# ASSIGNMENT:
Once the line with "Possible future directions" is found in the material, write out that line and every later line exactly, through the end.
=-=-=
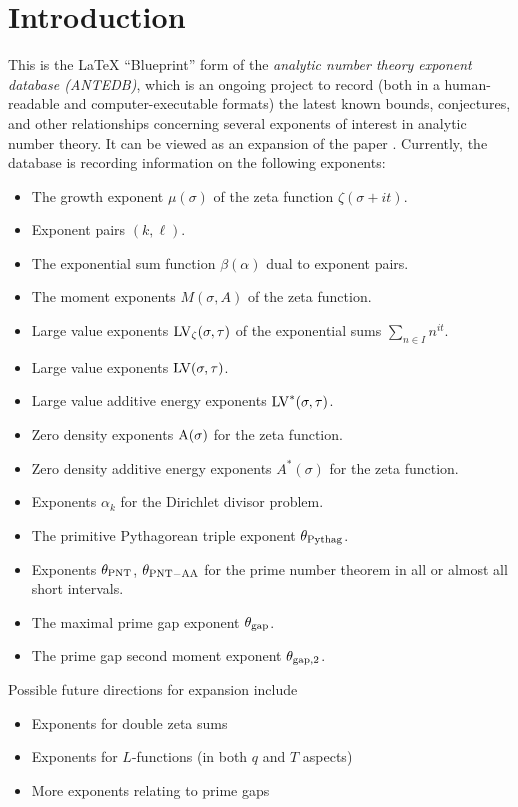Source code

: \chapter{Introduction}

This is the LaTeX ``Blueprint'' form of the \emph{analytic number theory exponent database (ANTEDB)}, which is an ongoing project to record (both in a human-readable and computer-executable formats) the latest known bounds, conjectures, and other relationships concerning several exponents of interest in analytic number theory.  It can be viewed as an expansion of the paper \cite{trudgian-yang}. Currently, the database is recording information on the following exponents:

\begin{itemize}
\item The growth exponent $\mu(\sigma)$ of the zeta function $\zeta(\sigma+it)$.
\item Exponent pairs $(k,\ell)$.
\item The exponential sum function $\beta(\alpha)$ dual to exponent pairs.
\item The moment exponents $M(\sigma,A)$ of the zeta function.
\item Large value exponents $\mathrm{LV}_\zeta(\sigma, \tau)$ of the exponential sums $\sum_{n \in I} n^{it}$.
\item Large value exponents $\mathrm{LV}(\sigma, \tau)$.
\item Large value additive energy exponents $\mathrm{LV}^*(\sigma, \tau)$.
\item Zero density exponents $\mathrm{A}(\sigma)$ for the zeta function.
\item Zero density additive energy exponents $A^*(\sigma)$ for the zeta function.
\item Exponents $\alpha_k$ for the Dirichlet divisor problem.
\item The primitive Pythagorean triple exponent $\theta_{\mathrm{Pythag}}$.
\item Exponents $\theta_{\mathrm{PNT}}$, $\theta_{\mathrm{PNT-AA}}$ for the prime number theorem in all or almost all short intervals.
\item The maximal prime gap exponent $\theta_{\mathrm{gap}}$.
\item The prime gap second moment exponent $\theta_{\mathrm{gap},2}$.
\end{itemize}

Possible future directions for expansion include
\begin{itemize}
    \item Exponents for double zeta sums
    \item Exponents for $L$-functions (in both $q$ and $T$ aspects)
    \item More exponents relating to prime gaps
\end{itemize}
=-=-=
# RESPONSE BELOW:
Possible future directions for expansion include
\begin{itemize}
    \item Exponents for double zeta sums
    \item Exponents for $L$-functions (in both $q$ and $T$ aspects)
    \item More exponents relating to prime gaps
\end{itemize}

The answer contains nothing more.